■ **TASK ITEM**:
In the following listing, find the lines containing "control" and report them.

■ **AVAILABLE DATA**:
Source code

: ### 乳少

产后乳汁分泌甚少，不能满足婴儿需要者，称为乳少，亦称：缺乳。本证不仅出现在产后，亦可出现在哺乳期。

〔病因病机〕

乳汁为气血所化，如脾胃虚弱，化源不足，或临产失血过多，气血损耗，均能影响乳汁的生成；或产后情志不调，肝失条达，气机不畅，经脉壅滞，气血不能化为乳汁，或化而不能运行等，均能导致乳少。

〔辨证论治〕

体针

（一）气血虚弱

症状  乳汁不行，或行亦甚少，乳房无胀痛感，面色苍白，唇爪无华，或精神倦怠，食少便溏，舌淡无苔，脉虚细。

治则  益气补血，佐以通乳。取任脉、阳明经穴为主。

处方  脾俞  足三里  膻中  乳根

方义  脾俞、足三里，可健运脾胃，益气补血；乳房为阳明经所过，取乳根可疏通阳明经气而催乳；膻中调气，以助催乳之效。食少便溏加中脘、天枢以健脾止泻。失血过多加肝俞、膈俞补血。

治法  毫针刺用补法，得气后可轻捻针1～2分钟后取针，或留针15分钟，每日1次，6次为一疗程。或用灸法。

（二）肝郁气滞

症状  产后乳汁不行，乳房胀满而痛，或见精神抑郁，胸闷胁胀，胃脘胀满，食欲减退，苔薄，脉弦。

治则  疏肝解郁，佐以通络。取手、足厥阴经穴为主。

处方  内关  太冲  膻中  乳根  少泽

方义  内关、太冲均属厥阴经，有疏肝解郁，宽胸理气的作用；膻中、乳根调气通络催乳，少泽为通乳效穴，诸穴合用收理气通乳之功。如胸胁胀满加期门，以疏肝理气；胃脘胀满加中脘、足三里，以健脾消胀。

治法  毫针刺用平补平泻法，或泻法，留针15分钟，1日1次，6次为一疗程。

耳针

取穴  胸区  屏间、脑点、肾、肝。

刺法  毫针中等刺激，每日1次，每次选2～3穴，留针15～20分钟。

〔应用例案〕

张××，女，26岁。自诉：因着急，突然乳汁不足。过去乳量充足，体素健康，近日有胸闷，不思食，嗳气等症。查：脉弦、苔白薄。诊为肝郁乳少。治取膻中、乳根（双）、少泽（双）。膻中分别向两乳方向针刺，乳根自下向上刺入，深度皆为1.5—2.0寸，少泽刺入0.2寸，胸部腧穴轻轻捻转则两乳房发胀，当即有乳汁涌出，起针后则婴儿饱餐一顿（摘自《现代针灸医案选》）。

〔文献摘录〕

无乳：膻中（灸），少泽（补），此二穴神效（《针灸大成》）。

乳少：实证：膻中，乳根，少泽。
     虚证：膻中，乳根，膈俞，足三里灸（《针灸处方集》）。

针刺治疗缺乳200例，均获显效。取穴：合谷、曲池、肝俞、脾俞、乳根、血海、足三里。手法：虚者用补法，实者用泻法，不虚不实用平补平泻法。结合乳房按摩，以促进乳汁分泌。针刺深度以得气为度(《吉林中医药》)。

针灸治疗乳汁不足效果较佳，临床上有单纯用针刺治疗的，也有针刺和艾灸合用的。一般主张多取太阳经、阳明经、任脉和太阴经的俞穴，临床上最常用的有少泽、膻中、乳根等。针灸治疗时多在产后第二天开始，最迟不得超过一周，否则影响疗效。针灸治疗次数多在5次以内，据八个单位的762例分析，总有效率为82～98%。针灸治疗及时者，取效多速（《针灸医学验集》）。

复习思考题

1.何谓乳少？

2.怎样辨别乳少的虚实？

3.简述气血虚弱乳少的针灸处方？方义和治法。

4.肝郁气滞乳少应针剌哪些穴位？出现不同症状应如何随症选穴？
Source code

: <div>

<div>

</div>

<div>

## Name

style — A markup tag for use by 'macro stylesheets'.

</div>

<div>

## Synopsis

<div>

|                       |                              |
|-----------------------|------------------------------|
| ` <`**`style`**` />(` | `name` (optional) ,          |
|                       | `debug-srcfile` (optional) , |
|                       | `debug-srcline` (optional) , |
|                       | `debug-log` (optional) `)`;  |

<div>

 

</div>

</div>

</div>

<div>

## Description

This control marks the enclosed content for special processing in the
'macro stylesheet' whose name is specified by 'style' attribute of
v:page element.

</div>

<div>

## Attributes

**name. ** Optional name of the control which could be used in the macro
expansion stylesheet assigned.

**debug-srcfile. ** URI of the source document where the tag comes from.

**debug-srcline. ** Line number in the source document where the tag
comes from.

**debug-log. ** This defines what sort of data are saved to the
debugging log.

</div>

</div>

■ **OUTPUT**:
This control marks the enclosed content for special processing in the
**name. ** Optional name of the control which could be used in the macro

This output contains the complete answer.